Aponta-se para o fato de que, em havendo a utilização da Pessoa Jurídica para lesar
credores, haverá a sua desconsideração, independente de culpa do sócio ou do
administrador, o enunciado 37 da I Jornada De Direito Civil do Conselho da Justiça
Federal diz que a responsabilidade civil decorrente do abuso do direito independe de
culpa e fundamenta-se somente no critério objetivo-finalístico.

Com efeito, é necessário se ater, ainda, ao art. 50, §5º, que diz que a mera alteração
da atividade originalmente desempenhada pela pessoa jurídica, por si só, não acarreta
desvio de finalidade, mas é preciso ter cuidado, pois, isso não significa que sócios e
administradores possam modificar sua atividade, gerar danos aos seu credores e não
serem responsabilizados por isso.

Constitui desvio de finalidade, outrossim, a utilização da PJ para a prática de atos


ilícitos de qualquer natureza, tendo em vista que o ordenamento jurídico não pode dar
guarida a quem se propõe a atuar em desconformidade com o ordenamento legal.

No que se refere à confusão patrimonial, que é configurada pela ausência de


separação de fato entre o patrimônio da pessoa jurídica e o de seus sócios, o art. 50,
§2º, traz em seus incisos as seguintes hipóteses de confusão patrimonial:

 cumprimento repetitivo pela sociedade de obrigações do sócio ou do administrador ou


vice-versa; (Incluído pela Lei nº 13.874, de 2019)
 transferência de ativos ou de passivos sem efetivas contraprestações, exceto os de valor
proporcionalmente insignificante; e (Incluído pela Lei nº 13.874, de 2019)
 outros atos de descumprimento da autonomia patrimonial. (Incluído pela Lei nº 13.874,
de 2019)

Aponta-se para o fato de que o inciso III do dispositivo em comento, traz regra geral
para a configuração da confusão patrimonial ao mencionar que qualquer ato de
descumprimento da autonomia de bens é capaz de conformar a mencionada confusão
patrimonial, tratando-se, dessa maneira, de rol não taxativo, numerus apertus.

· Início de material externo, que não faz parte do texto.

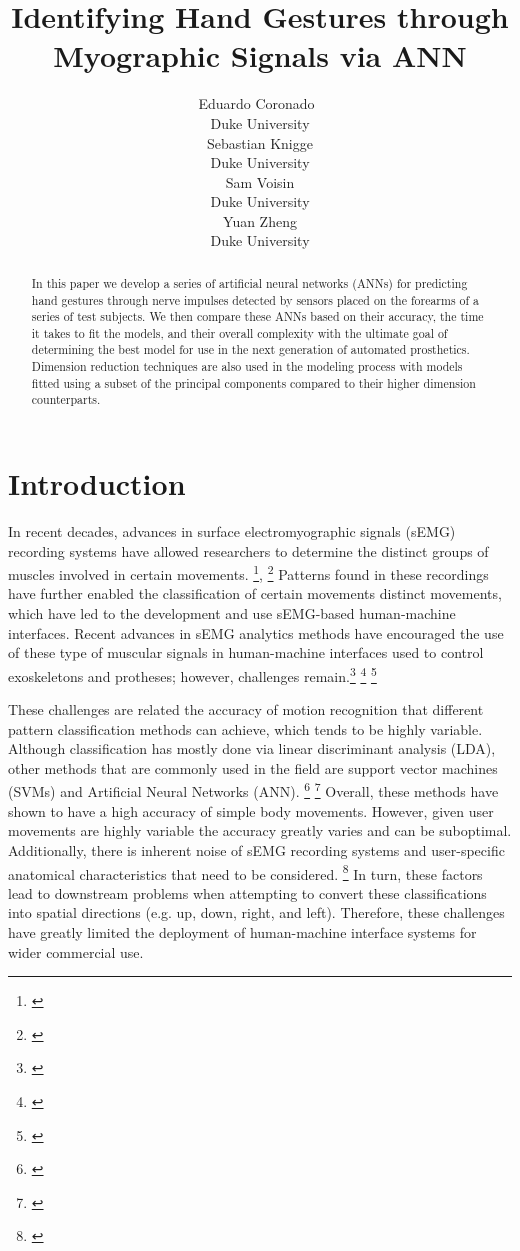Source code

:\documentclass{article}
\title{Identifying Hand Gestures through Myographic Signals via ANN}
\author{%
  Eduardo Coronado\ \\
  Duke University \\
  \And
   Sebastian Knigge \\
   Duke University \\
  \AND
  Sam Voisin \\
  Duke University \\
  \And
  Yuan Zheng \\
  Duke University \\
}
\begin{document}

\maketitle

\begin{abstract}
 In this paper we develop a series of artificial neural networks (ANNs) for predicting hand gestures through nerve impulses detected by sensors placed on the forearms of a series of test subjects. We then compare these ANNs based on their accuracy, the time it takes to fit the models, and their overall complexity with the ultimate goal of determining the best model for use in the next generation of automated prosthetics. Dimension reduction techniques are also used in the modeling process with models fitted using a subset of the principal components compared to their higher dimension counterparts.
\end{abstract}

\section{Introduction}
In recent decades, advances in surface electromyographic signals (sEMG) recording systems have allowed researchers to determine the distinct groups of muscles involved in certain movements. \footnote{\cite{bishop2004}}, \footnote{\cite{winter1991}}  Patterns found in these recordings have further enabled the classification  of certain movements distinct movements, which have led to the development and use sEMG-based human-machine interfaces. Recent advances in sEMG analytics methods have encouraged the use of these type of muscular signals in human-machine interfaces used to control exoskeletons and protheses; however, challenges remain.\footnote{\cite{Sensorpaper}} \footnote{\cite{kiguchi2012}} \footnote{\cite{roche2014}}

These challenges are related the accuracy of motion recognition that different pattern classification methods can achieve, which tends to be highly variable. Although classification has mostly done via linear discriminant analysis (LDA), other methods that are commonly used in the field are support vector machines (SVMs) and Artificial Neural Networks (ANN). \footnote{\cite{LDA}} \footnote{\cite{ANN}}   Overall, these methods have shown to have a high accuracy of simple body movements. However, given user movements are highly variable the accuracy greatly varies and can be suboptimal. Additionally, there is inherent noise of sEMG recording systems and user-specific anatomical characteristics that need to be considered. \footnote{\cite{emgnoise}}    In turn, these factors lead to downstream problems when attempting to convert these classifications into spatial directions (e.g. up, down, right, and left). Therefore, these challenges have greatly limited the deployment of human-machine interface systems for wider commercial use.
\end{document}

Outra novidade oriunda da Lei da Liberdade Econômica é a previsão da


desconsideração inversa da personalidade jurídica, art. 50, §3º, conceito que já se
encontrava presente no ambiente jurídico brasileiro, basta observar o enunciado n.
283 da IV Jornada de Direito Civil do Conselho da Justiça Federal que diz ser cabível
a desconsideração da personalidade jurídica denominada "inversa" para alcançar
bens de sócio que se valeu da pessoa jurídica para ocultar ou desviar bens pessoais,
com prejuízo a terceiros.

Neves (2020) profere interessante caso de incidência da desconsideração inversa,


que se dá quando os sócios ou administradores esvaziam seus respectivos
patrimônios, desviando-os para a pessoa jurídica, frustrando, por consequência, seus
credores e praticando atos fraudulentos.

Por fim, em seu art. 50, §4º, o Código Civil diz que a mera existência de grupo
econômico sem a presença dos requisitos de que trata o caput do artigo 50 não
autoriza a desconsideração da personalidade da pessoa jurídica, em evidente
contraposição ao Código de Defesa do Consumidor, onde as sociedades
integrantes dos grupos societários e as sociedades controladas, são subsidiariamente
responsáveis pelas obrigações decorrentes deste código e as sociedades
consorciadas são solidariamente responsáveis pelas obrigações decorrentes deste
código.

4. Conclusão

A desconsideração da personalidade surge como um remédio ao uso irregular das


pessoas jurídicas, com o fim de frustrar credores ou cometer abusos e fraudes, com
o advento da lei 13. 784 de 2019, Lei da Liberdade Econômica, passou-se a ter
critérios objetivos para a decretação desse incidente, com a conceituação do que vem
a ser Desvio de Finalidade (art. 50, §1º) e Confusão Patrimonial (art. 50, §2º).